Si la LDH critique la réglementation et la pratique administrative de la FFF, c’est parce que la démonstration est faite qu’elle invente des actes administratifs dans un sens défavorable aux personnes, qu’elle les différencie en fonction de leur origine supposée ou réelle. Appliquées aux enfants, ces règles sont une violation de la Convention internationale des droits de l’enfant, qui dit qu’en toute situation c’est « l’intérêt supérieur de l’enfant » qui s’impose à toute autre disposition. La solution qui consiste à construire la protection de certains jeunes joueurs, venus de l’étranger, sur la stigmatisation d’enfants d’étrangers vivant en France ne garantit pas l’égalité de traitement de tous.
En ce qui concerne la pratique de ses services, le directeur général adjoint mentionne un examen au « cas par cas des dossiers », dans une sorte de reconnaissance honteuse qu’il y a bien problème. S’agit-il d’actionner une baguette magique, qui, bien agitée, rétablirait dans le bon sens une mauvaise situation d’arbitraire ? Dans un maintien dans l’ignorance des demandeurs, la FFF adapte soit les critères généraux, soit la situation de la personne. Quant à la demande d’une attestation de résidence, si elle voit sa durée de cinq ans réduite à trois ans, c’est sans mettre en cause la présentation d’un acte administratif qui n’existe pas. Par ailleurs la mention « attestation de cinq ans » figure dans la réglementation à l’annexe 1, et le secret est bien gardé sur les détails du logiciel employé.
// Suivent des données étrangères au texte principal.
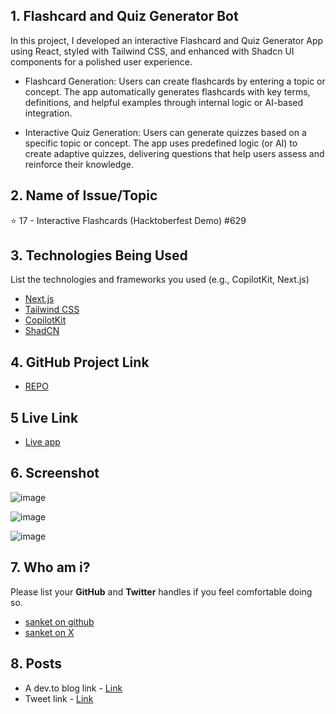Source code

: ## 1. Flashcard and Quiz Generator Bot
In this project, I developed an interactive Flashcard and Quiz Generator App using React, styled with Tailwind CSS, and enhanced with Shadcn UI components for a polished user experience.

- Flashcard Generation:
Users can create flashcards by entering a topic or concept. The app automatically generates flashcards with key terms, definitions, and helpful examples through internal logic or AI-based integration.

- Interactive Quiz Generation:
Users can generate quizzes based on a specific topic or concept. The app uses predefined logic (or AI) to create adaptive quizzes, delivering questions that help users assess and reinforce their knowledge.

## 2. Name of Issue/Topic

⭐ 17 - Interactive Flashcards (Hacktoberfest Demo) #629

## 3. Technologies Being Used

List the technologies and frameworks you used (e.g., CopilotKit, Next.js)
- [Next.js](https://nextjs.org)
- [Tailwind CSS](https://tailwindcss.com)
- [CopilotKit](https://copilotkit.ai)
- [ShadCN](https://ui.shadcn.com)

## 4. GitHub Project Link

- [REPO](https://github.com/sanketshinde3001/Flashcards-and-Quiz)

## 5 Live Link

- [Live app](https://ai-flashcards-free.vercel.app/)
 
## 6. Screenshot

![image](https://github.com/user-attachments/assets/114bc863-1330-4af1-bb3c-b7b6c9b98487)

![image](https://github.com/user-attachments/assets/5c6e309e-eff5-4b66-a400-4fbf0777b52c)

![image](https://github.com/user-attachments/assets/81de24b6-0cbb-47f2-9b1b-0f74cfc42ab8)

## 7. Who am i?

Please list your **GitHub** and **Twitter** handles if you feel comfortable doing so. 

- [sanket on github](https://github.com/sanketshinde3001)
- [sanket on X](https://x.com/sanketshinde04)

## 8. Posts

- A dev.to blog link - [Link](https://dev.to/sanketshinde/building-an-interactive-flashcard-and-quiz-generator-app-be8)
- Tweet link - [Link](https://x.com/sanketshinde04/status/1850229190047482138)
La FFF aurait renoncé, dit-elle, à un certain nombre d’exigences à fournir. Rappelons que lorsqu’il s’agit d’un enfant, il s’agit d’une illégalité, puisqu’il n’existe pas d’enfants sans papiers, mais juste des enfants. Cette analyse est corroborée par la demande de présentation d’une preuve de résidence des parents, ce qui revient à dire que pour avoir le droit de pratiquer le football, il ne faut pas être fils ou fille de SDF, il ne faut pas être fille ou fils de sans-papiers et, absolument éviter d’être fils ou fille de sans-papiers SDF…
En outre, alors que la FFF affirme que les demandes ne sont pas cumulatives, on peut constater que l’ensemble des réponses flottent dans un flou général, au point que la FFF s’empêtre dans sa démonstration et reconnaît qu’il y a bien des discriminations, mais qu’elles ne sont pas intentionnelles, mais exceptionnelles comme si le fait qu’elles soient telles les rendait moins condamnables.
La FFF prétend n’établir un contrôle effectif qu’à partir de l’âge des U13. Cette assertion est fausse. De nombreux enfants dès l’âge de 6 ans, même nés en France, ont subi un refus de délivrance de licence en début de saison et ont bénéficié d’un déblocage uniquement grâce à l’intervention volontariste des responsables de clubs. Un certain nombre d’entre eux seraient tellement lassés par ce travail de bénévoles accompli à longueur de temps, qu’ils renoncent à inscrire désormais de jeunes mineurs étrangers signant leur première licence. Ainsi à la perte de temps s’ajoute une aggravation et un enracinement dans la pratique, et plus seulement dans la réglementation, de la discrimination. Dès lors, la LDH se sent confortée dans son rappel à l’ordre de la Convention internationale des droits des enfants, un jeune est « enfant » jusqu’à l’âge de 18 ans, et aucune différence ne devrait être faite pour tout mineur qui doit avoir le droit de s’inscrire dans le sport qu’il désire pratiquer.